Samples

Gathering of the Tribe
The death of Jerry Garcia received more front-page coverage in this town than anything since, well, the retirement of Joe Montana. By now, we've all seeen the colorful shrines coverinh Haight Street, read the heartfelt commentary, prayed or feared that this means the demise of the Deadhead phenonmenon, heard the beating of the bongos. Last Sunday, as nearly 20,000 people mourned Garcia with a mixture of New Orleans pomp and hippie hedonism inthe Polo Fields at Golden Gate Park, it was a ritualistic end to a cycle of spectacle beyond any acid freak's wildest dreams. Back in the '60s, Garcia would probably have been shocked to learn that Herb Caen would compare him to Coit Tower, that city officials would fly a Grateful Dead flag above City Hall, or that Mayor Frank Jordan would advise the city to "Keep on truckin'." Then there's the giant makeshift monument in front of Ben & Jerry's on the corner of Haight and Ashbury - the griever's hot spot - which says more about the long, strange trajectory of hippie culture than we'd care to admit. Accodingly, shoppers at Macy's laid flowers on the displays of the entrepreneurial Garcia's custom-designed necktie line. And they call San Francisco cynical.

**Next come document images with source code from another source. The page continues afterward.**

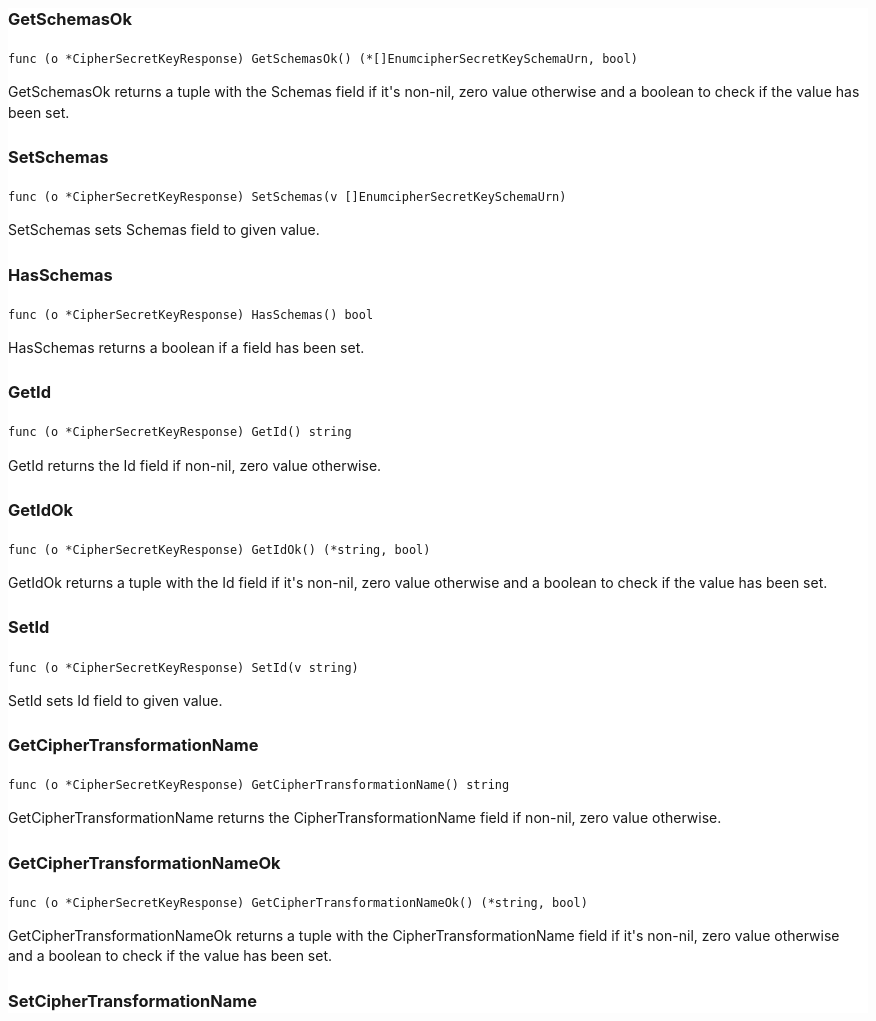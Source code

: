 ### GetSchemasOk

`func (o *CipherSecretKeyResponse) GetSchemasOk() (*[]EnumcipherSecretKeySchemaUrn, bool)`

GetSchemasOk returns a tuple with the Schemas field if it's non-nil, zero value otherwise
and a boolean to check if the value has been set.

### SetSchemas

`func (o *CipherSecretKeyResponse) SetSchemas(v []EnumcipherSecretKeySchemaUrn)`

SetSchemas sets Schemas field to given value.

### HasSchemas

`func (o *CipherSecretKeyResponse) HasSchemas() bool`

HasSchemas returns a boolean if a field has been set.

### GetId

`func (o *CipherSecretKeyResponse) GetId() string`

GetId returns the Id field if non-nil, zero value otherwise.

### GetIdOk

`func (o *CipherSecretKeyResponse) GetIdOk() (*string, bool)`

GetIdOk returns a tuple with the Id field if it's non-nil, zero value otherwise
and a boolean to check if the value has been set.

### SetId

`func (o *CipherSecretKeyResponse) SetId(v string)`

SetId sets Id field to given value.


### GetCipherTransformationName

`func (o *CipherSecretKeyResponse) GetCipherTransformationName() string`

GetCipherTransformationName returns the CipherTransformationName field if non-nil, zero value otherwise.

### GetCipherTransformationNameOk

`func (o *CipherSecretKeyResponse) GetCipherTransformationNameOk() (*string, bool)`

GetCipherTransformationNameOk returns a tuple with the CipherTransformationName field if it's non-nil, zero value otherwise
and a boolean to check if the value has been set.

### SetCipherTransformationName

Editorialists analyzed all things Dead, touting the 30-year-old subculture's "joyful community of all ages," recaptured after a recent Dead tour beset by fan violence and bad accidents, at the impromtu memorial that started in the park just hours after Garcia's Aug. 9 death was made public. In the mass of press, though, one stone was left unturned: Garcia's substance abuse. Cautionary tales and moralistic tongue-wagging routinely accompany even remotely drug-related rock deaths, but what we got instead was an anemic "...he died while trying to heal himself" in a Chronicle editorial. Not that anyone wants another cycle of "the return heroin" stories, but it's disheartening that the media so easily translates the addictions of a Kurt or Courtney into signs of generational decay, while their elders - who supposedly ushered in sex, drugs, and rock 'n' roll, after all - aren't even expected to "teach you children well."

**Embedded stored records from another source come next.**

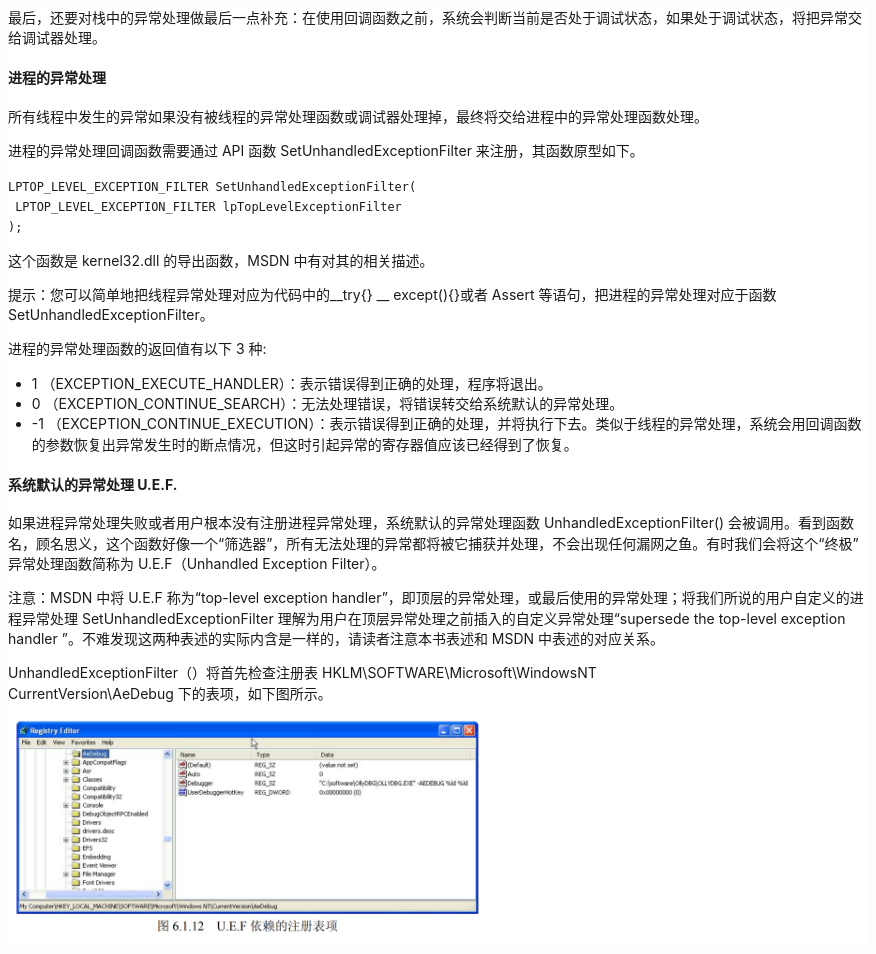 最后，还要对栈中的异常处理做最后一点补充：在使用回调函数之前，系统会判断当前是否处于调试状态，如果处于调试状态，将把异常交给调试器处理。

#### 进程的异常处理

所有线程中发生的异常如果没有被线程的异常处理函数或调试器处理掉，最终将交给进程中的异常处理函数处理。

进程的异常处理回调函数需要通过 API 函数 SetUnhandledExceptionFilter 来注册，其函数原型如下。

```
LPTOP_LEVEL_EXCEPTION_FILTER SetUnhandledExceptionFilter(
 LPTOP_LEVEL_EXCEPTION_FILTER lpTopLevelExceptionFilter
);
```

这个函数是 kernel32.dll 的导出函数，MSDN 中有对其的相关描述。

提示：您可以简单地把线程异常处理对应为代码中的__try{} __ except(){}或者 Assert 等语句，把进程的异常处理对应于函数 SetUnhandledExceptionFilter。

进程的异常处理函数的返回值有以下 3 种:
- 1 （EXCEPTION_EXECUTE_HANDLER）：表示错误得到正确的处理，程序将退出。
- 0 （EXCEPTION_CONTINUE_SEARCH）：无法处理错误，将错误转交给系统默认的异常处理。
- -1 （EXCEPTION_CONTINUE_EXECUTION）：表示错误得到正确的处理，并将执行下去。类似于线程的异常处理，系统会用回调函数的参数恢复出异常发生时的断点情况，但这时引起异常的寄存器值应该已经得到了恢复。

#### 系统默认的异常处理 U.E.F.

如果进程异常处理失败或者用户根本没有注册进程异常处理，系统默认的异常处理函数 UnhandledExceptionFilter() 会被调用。看到函数名，顾名思义，这个函数好像一个“筛选器”，所有无法处理的异常都将被它捕获并处理，不会出现任何漏网之鱼。有时我们会将这个“终极”
异常处理函数简称为 U.E.F（Unhandled Exception Filter）。

注意：MSDN 中将 U.E.F 称为“top-level exception handler”，即顶层的异常处理，或最后使用的异常处理；将我们所说的用户自定义的进程异常处理 SetUnhandledExceptionFilter 理解为用户在顶层异常处理之前插入的自定义异常处理“supersede the top-level
exception handler ”。不难发现这两种表述的实际内含是一样的，请读者注意本书表述和 MSDN 中表述的对应关系。

UnhandledExceptionFilter（）将首先检查注册表 HKLM\SOFTWARE\Microsoft\WindowsNT\
CurrentVersion\AeDebug 下的表项，如下图所示。

<img src="images/05/UEF依赖的注册表项.png" width="480">
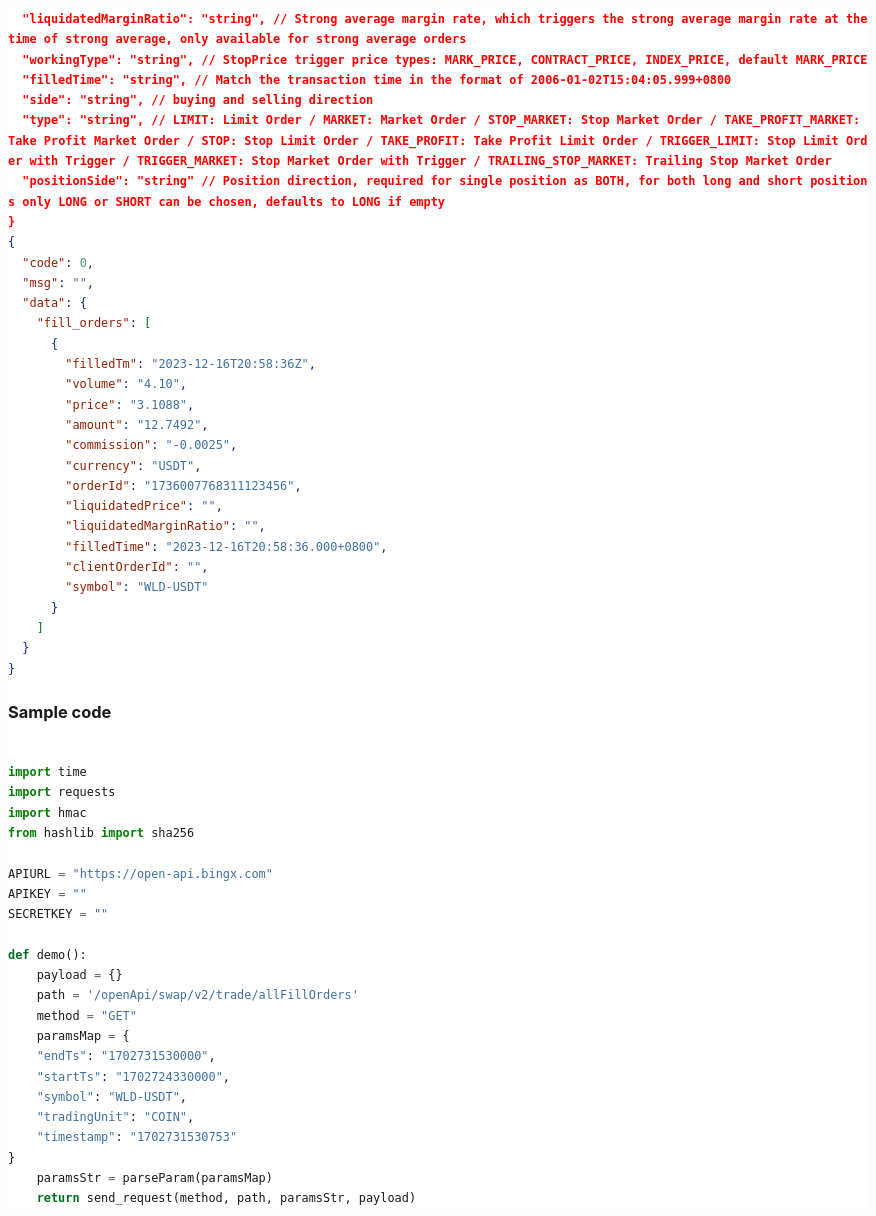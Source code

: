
 ```json
  "liquidatedMarginRatio": "string", // Strong average margin rate, which triggers the strong average margin rate at the time of strong average, only available for strong average orders
  "workingType": "string", // StopPrice trigger price types: MARK_PRICE, CONTRACT_PRICE, INDEX_PRICE, default MARK_PRICE
  "filledTime": "string", // Match the transaction time in the format of 2006-01-02T15:04:05.999+0800
  "side": "string", // buying and selling direction
  "type": "string", // LIMIT: Limit Order / MARKET: Market Order / STOP_MARKET: Stop Market Order / TAKE_PROFIT_MARKET: Take Profit Market Order / STOP: Stop Limit Order / TAKE_PROFIT: Take Profit Limit Order / TRIGGER_LIMIT: Stop Limit Order with Trigger / TRIGGER_MARKET: Stop Market Order with Trigger / TRAILING_STOP_MARKET: Trailing Stop Market Order
  "positionSide": "string" // Position direction, required for single position as BOTH, for both long and short positions only LONG or SHORT can be chosen, defaults to LONG if empty
}
{
  "code": 0,
  "msg": "",
  "data": {
    "fill_orders": [
      {
        "filledTm": "2023-12-16T20:58:36Z",
        "volume": "4.10",
        "price": "3.1088",
        "amount": "12.7492",
        "commission": "-0.0025",
        "currency": "USDT",
        "orderId": "1736007768311123456",
        "liquidatedPrice": "",
        "liquidatedMarginRatio": "",
        "filledTime": "2023-12-16T20:58:36.000+0800",
        "clientOrderId": "",
        "symbol": "WLD-USDT"
      }
    ]
  }
}
```

### Sample code
```python

import time
import requests
import hmac
from hashlib import sha256

APIURL = "https://open-api.bingx.com"
APIKEY = ""
SECRETKEY = ""

def demo():
    payload = {}
    path = '/openApi/swap/v2/trade/allFillOrders'
    method = "GET"
    paramsMap = {
    "endTs": "1702731530000",
    "startTs": "1702724330000",
    "symbol": "WLD-USDT",
    "tradingUnit": "COIN",
    "timestamp": "1702731530753"
}
    paramsStr = parseParam(paramsMap)
    return send_request(method, path, paramsStr, payload)
```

It was more than a city's good graces toward a hometown hero, or the boomer monopoly of the press. An earthbound god to hundreds of thousands of Jerry's kids, Garcia managed to be both omnipresent and reclusive. His privacy seemed impenetrable: He avoided confessional interviews or introspective lyrics, even as his music spoke so personally and transcendently to many. Like any teflon icon, Garcia was a distant screen onto which fans could project idealized images, whether of their youth, their futures, or the '60s themselves. Who else could have maintained his countercultural cachet in the face of such celebrity and wealth?

San Francisco is a city built on myths, and Jerry Garcia was the figurehead of the biggest one of all: The Summer of Love, a distant time when the Bay Area led pop culture on a leash. Behind all the fanfare is the question: When will it happen again? What will fill the void?